And This Is Why I Read Booman Tribune

(Booman Tribune) I love the writing here. But I don’t really think of it as a slow, almost imperceptible process. Certainly, you can trace the long, slow progress from Goldwater to Gohmert. But there have been sudden tectonic slips that have jolted the crazy forward.

I think one of the less appreciated legacies of the Bush administration is that they made Republican ideology incoherent. One moment the GOP was calling for the liquidation of the Department of Education and planning to let Medicare “wither on the vine,” and the next moment they were giving us No Child Left Behind and Medicare Part D. One moment they were closing down the government because they wanted spending cuts, and the next moment the vice-president was telling us that Ronald Reagan proved that deficits don’t matter. One moment Bush was campaigning on a more humble foreign policy and the next moment, if you weren’t with us, you were against us. The Bush administration was awful from every perspective you might wish to view it, and that includes the movement conservative’s perspective.

But movement conservatives were nonetheless willing to go along with the Bush administration and defend it with the harshest, coarsest, most vituperative language and rhetoric. As they unlearned logical consistency, they also lost the ability to think clearly. Logic became a kind of threat.

So, that was the first real tectonic slip. The next came in late August and September of 2008 when, first, Sarah Palin was selected as John McCain’s running mate, and then the economy completely collapsed. It became almost immediately clear that Sarah Palin was a colossal moron who had absolutely no business on a presidential ticket. It also became clear that John McCain had no idea how to deal with the financial crisis, as he suspended his campaign, unsuccessfully tried to skip a presidential debate, and called for an emergency meeting at the White House where he had nothing to say.

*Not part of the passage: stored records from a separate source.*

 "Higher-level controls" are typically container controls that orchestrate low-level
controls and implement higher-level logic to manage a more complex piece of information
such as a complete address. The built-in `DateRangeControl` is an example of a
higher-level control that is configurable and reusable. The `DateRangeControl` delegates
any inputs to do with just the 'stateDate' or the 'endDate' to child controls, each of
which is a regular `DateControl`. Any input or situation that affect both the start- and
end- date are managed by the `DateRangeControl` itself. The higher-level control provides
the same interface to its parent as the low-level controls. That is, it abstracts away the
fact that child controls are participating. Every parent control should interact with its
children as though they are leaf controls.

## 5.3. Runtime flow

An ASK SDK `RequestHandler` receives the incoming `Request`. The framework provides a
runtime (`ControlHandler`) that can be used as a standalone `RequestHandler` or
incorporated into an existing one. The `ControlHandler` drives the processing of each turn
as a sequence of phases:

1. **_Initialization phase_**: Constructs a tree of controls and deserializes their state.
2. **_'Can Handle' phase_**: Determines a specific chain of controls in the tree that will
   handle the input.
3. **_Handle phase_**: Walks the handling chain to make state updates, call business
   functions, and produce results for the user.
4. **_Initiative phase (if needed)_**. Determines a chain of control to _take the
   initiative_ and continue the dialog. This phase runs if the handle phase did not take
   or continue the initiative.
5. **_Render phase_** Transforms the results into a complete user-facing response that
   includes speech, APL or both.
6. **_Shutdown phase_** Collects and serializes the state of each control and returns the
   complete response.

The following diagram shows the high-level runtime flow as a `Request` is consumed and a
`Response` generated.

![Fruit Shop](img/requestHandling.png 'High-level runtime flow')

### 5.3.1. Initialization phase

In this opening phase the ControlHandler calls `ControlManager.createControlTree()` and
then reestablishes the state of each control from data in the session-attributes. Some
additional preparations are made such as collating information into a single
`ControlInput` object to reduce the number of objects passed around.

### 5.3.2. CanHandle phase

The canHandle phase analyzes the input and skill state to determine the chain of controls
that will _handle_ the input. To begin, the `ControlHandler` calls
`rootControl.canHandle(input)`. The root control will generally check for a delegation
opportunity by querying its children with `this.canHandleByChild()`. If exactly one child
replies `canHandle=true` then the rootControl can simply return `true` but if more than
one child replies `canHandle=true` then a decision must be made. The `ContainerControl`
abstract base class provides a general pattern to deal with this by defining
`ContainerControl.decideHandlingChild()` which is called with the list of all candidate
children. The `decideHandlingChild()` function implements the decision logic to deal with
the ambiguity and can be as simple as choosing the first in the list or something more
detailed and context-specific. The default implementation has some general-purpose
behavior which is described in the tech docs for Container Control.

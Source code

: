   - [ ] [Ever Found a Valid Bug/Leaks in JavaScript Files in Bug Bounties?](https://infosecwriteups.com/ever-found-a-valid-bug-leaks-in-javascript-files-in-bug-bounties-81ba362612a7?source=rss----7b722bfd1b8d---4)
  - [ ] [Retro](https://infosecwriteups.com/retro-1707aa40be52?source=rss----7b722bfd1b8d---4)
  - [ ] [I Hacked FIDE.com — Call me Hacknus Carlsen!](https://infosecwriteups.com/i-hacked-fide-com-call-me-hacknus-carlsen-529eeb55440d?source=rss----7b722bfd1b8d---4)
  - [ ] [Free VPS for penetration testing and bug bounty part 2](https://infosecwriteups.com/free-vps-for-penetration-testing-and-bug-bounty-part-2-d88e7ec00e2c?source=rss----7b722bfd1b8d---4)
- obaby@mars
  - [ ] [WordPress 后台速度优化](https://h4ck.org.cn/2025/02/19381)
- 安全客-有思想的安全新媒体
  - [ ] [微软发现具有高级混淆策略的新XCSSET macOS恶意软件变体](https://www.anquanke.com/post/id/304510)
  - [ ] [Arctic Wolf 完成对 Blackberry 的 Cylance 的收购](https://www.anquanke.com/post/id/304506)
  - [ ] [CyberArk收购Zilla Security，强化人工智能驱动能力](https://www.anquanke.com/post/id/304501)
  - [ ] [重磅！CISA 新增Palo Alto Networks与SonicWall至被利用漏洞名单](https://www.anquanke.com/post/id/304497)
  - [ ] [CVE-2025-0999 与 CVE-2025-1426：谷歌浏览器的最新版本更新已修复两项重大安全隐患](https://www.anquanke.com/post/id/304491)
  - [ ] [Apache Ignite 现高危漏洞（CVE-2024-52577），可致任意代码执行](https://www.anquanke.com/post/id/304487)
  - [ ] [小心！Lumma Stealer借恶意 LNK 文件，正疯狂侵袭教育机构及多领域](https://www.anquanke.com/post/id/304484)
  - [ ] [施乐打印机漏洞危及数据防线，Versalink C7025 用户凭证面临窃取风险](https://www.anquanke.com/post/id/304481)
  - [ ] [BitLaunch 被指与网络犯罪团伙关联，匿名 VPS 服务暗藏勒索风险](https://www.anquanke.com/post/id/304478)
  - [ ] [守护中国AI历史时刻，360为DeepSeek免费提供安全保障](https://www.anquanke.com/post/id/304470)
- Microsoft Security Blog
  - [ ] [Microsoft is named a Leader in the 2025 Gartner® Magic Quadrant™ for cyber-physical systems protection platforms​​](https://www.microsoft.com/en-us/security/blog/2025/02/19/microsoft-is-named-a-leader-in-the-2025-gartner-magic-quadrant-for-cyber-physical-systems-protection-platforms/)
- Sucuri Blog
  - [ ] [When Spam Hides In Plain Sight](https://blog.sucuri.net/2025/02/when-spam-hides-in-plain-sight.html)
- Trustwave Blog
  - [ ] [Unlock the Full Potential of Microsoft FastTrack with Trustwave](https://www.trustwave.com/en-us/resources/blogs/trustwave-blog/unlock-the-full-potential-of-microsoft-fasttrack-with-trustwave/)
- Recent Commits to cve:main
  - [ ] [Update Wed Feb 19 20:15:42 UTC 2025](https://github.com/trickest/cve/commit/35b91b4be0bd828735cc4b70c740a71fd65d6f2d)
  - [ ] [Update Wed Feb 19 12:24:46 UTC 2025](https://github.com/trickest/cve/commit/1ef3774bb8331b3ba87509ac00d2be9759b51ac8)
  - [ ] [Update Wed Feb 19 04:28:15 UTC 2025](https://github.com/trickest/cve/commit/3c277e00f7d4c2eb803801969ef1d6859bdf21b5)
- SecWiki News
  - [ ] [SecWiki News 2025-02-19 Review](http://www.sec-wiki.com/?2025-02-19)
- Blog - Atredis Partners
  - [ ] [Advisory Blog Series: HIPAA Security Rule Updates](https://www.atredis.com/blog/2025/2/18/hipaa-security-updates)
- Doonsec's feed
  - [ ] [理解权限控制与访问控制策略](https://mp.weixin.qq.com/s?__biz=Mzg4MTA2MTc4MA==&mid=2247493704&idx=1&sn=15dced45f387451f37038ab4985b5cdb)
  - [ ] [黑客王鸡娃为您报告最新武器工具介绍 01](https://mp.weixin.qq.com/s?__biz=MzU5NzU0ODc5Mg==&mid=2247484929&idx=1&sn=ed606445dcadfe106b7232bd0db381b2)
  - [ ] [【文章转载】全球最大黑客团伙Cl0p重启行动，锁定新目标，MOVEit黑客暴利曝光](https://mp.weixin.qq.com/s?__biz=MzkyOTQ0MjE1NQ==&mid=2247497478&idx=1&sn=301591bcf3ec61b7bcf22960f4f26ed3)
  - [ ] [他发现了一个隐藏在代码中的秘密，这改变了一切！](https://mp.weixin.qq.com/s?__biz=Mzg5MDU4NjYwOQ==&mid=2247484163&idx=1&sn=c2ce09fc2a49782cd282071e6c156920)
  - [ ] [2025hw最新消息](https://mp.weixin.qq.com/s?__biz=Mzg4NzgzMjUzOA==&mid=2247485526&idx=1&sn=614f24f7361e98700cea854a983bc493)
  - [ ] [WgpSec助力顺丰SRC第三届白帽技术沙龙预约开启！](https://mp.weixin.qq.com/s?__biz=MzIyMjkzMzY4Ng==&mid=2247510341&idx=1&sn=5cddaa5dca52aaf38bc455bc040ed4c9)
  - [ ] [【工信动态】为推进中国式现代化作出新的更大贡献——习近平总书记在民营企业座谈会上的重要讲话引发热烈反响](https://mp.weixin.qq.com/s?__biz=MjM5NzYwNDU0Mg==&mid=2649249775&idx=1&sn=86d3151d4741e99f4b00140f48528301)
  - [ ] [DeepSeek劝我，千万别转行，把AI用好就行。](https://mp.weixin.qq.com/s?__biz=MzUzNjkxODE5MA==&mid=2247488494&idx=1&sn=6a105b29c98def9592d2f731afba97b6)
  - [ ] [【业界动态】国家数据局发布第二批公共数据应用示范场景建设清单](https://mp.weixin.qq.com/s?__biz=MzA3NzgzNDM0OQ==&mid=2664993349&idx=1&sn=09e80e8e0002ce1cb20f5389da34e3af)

This forced the conservative movement to defend both McCain and Palin is ways that no sentient human being should ever defend other human beings. I believe the experience caused permanent collective brain damage to the entire Republican community. Arguing that Sarah Palin should be a stroke away from the nuclear football will do that to a brain, and a political party.

The final straw, however, was the decision to oppose every single thing the president tried to do. They turned him into a monster when he was never a monster. He became the Kenyan socialist usurper. That was a decision that Mitch McConnell made before the president was even sworn into office. And the result was that the Republican Party started rejecting their own ideas and labeling them communist plots to destroy the country. At that point, with all the bad habits already ingrained, the party just lost control of its base.

They hadn’t governed according to their “principles,” and they had ramped up the fear of the Democrats to such a height that the base decided that they were facing some existential crisis.

Basically, the big steps were ideological inconsistency followed by epic failure which both required people to defend the indefensible which broke people’s logical brains and respect for the truth which then caused them to respond to manufactured fear with rebellion against their own puppet masters.

You will have to go read his post to learn what writing he loves. It is a pretty good metaphor he linked to, but I liked his step by step analysis of the decent of the Republican Party into madness.